-- Opening Marker --

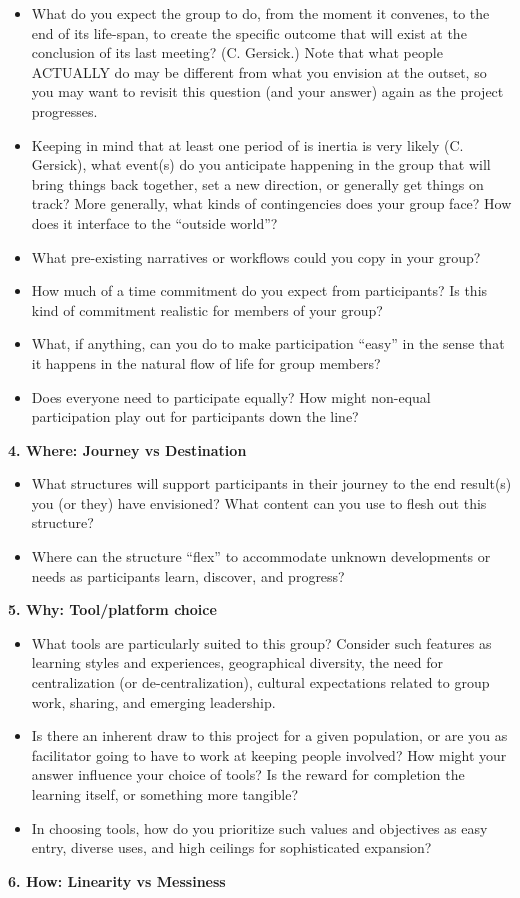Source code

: \begin{itemize}
\item
  What do you expect the group to do, from the moment it convenes, to
  the end of its life-span, to create the specific outcome that will
  exist at the conclusion of its last meeting? (C. Gersick.) Note that
  what people ACTUALLY do may be different from what you envision at the
  outset, so you may want to revisit this question (and your answer)
  again as the project progresses.
\item
  Keeping in mind that at least one period of is inertia is very likely
  (C. Gersick), what event(s) do you anticipate happening in the group
  that will bring things back together, set a new direction, or
  generally get things on track? More generally, what kinds of
  contingencies does your group face? How does it interface to the
  ``outside world''?
\item
  What pre-existing narratives or workflows could you copy in your
  group?
\item
  How much of a time commitment do you expect from participants? Is this
  kind of commitment realistic for members of your group?
\item
  What, if anything, can you do to make participation ``easy'' in the
  sense that it happens in the natural flow of life for group members?
\item
  Does everyone need to participate equally? How might non-equal
  participation play out for participants down the line?
\end{itemize}
\textbf{4. Where: Journey vs Destination}

\begin{itemize}
\item
  What structures will support participants in their journey to the end
  result(s) you (or they) have envisioned? What content can you use to
  flesh out this structure?
\item
  Where can the structure ``flex'' to accommodate unknown developments
  or needs as participants learn, discover, and progress?
\end{itemize}
\textbf{5. Why: Tool/platform choice}

\begin{itemize}
\item
  What tools are particularly suited to this group? Consider such
  features as learning styles and experiences, geographical diversity,
  the need for centralization (or de-centralization), cultural
  expectations related to group work, sharing, and emerging leadership.
\item
  Is there an inherent draw to this project for a given population, or
  are you as facilitator going to have to work at keeping people
  involved? How might your answer influence your choice of tools? Is the
  reward for completion the learning itself, or something more tangible?
\item
  In choosing tools, how do you prioritize such values and objectives as
  easy entry, diverse uses, and high ceilings for sophisticated
  expansion?
\end{itemize}
\textbf{6. How: Linearity vs Messiness}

-- Closing Marker --

(REQUIRED WORK)
Pictures included in the data should be dropped; everything else must be repeated exactly.

(RESPONSE BELOW)
Source code

: \begin{itemize}
\item
  What do you expect the group to do, from the moment it convenes, to
  the end of its life-span, to create the specific outcome that will
  exist at the conclusion of its last meeting? (C. Gersick.) Note that
  what people ACTUALLY do may be different from what you envision at the
  outset, so you may want to revisit this question (and your answer)
  again as the project progresses.
\item
  Keeping in mind that at least one period of is inertia is very likely
  (C. Gersick), what event(s) do you anticipate happening in the group
  that will bring things back together, set a new direction, or
  generally get things on track? More generally, what kinds of
  contingencies does your group face? How does it interface to the
  ``outside world''?
\item
  What pre-existing narratives or workflows could you copy in your
  group?
\item
  How much of a time commitment do you expect from participants? Is this
  kind of commitment realistic for members of your group?
\item
  What, if anything, can you do to make participation ``easy'' in the
  sense that it happens in the natural flow of life for group members?
\item
  Does everyone need to participate equally? How might non-equal
  participation play out for participants down the line?
\end{itemize}
\textbf{4. Where: Journey vs Destination}

\begin{itemize}
\item
  What structures will support participants in their journey to the end
  result(s) you (or they) have envisioned? What content can you use to
  flesh out this structure?
\item
  Where can the structure ``flex'' to accommodate unknown developments
  or needs as participants learn, discover, and progress?
\end{itemize}
\textbf{5. Why: Tool/platform choice}

\begin{itemize}
\item
  What tools are particularly suited to this group? Consider such
  features as learning styles and experiences, geographical diversity,
  the need for centralization (or de-centralization), cultural
  expectations related to group work, sharing, and emerging leadership.
\item
  Is there an inherent draw to this project for a given population, or
  are you as facilitator going to have to work at keeping people
  involved? How might your answer influence your choice of tools? Is the
  reward for completion the learning itself, or something more tangible?
\item
  In choosing tools, how do you prioritize such values and objectives as
  easy entry, diverse uses, and high ceilings for sophisticated
  expansion?
\end{itemize}
\textbf{6. How: Linearity vs Messiness}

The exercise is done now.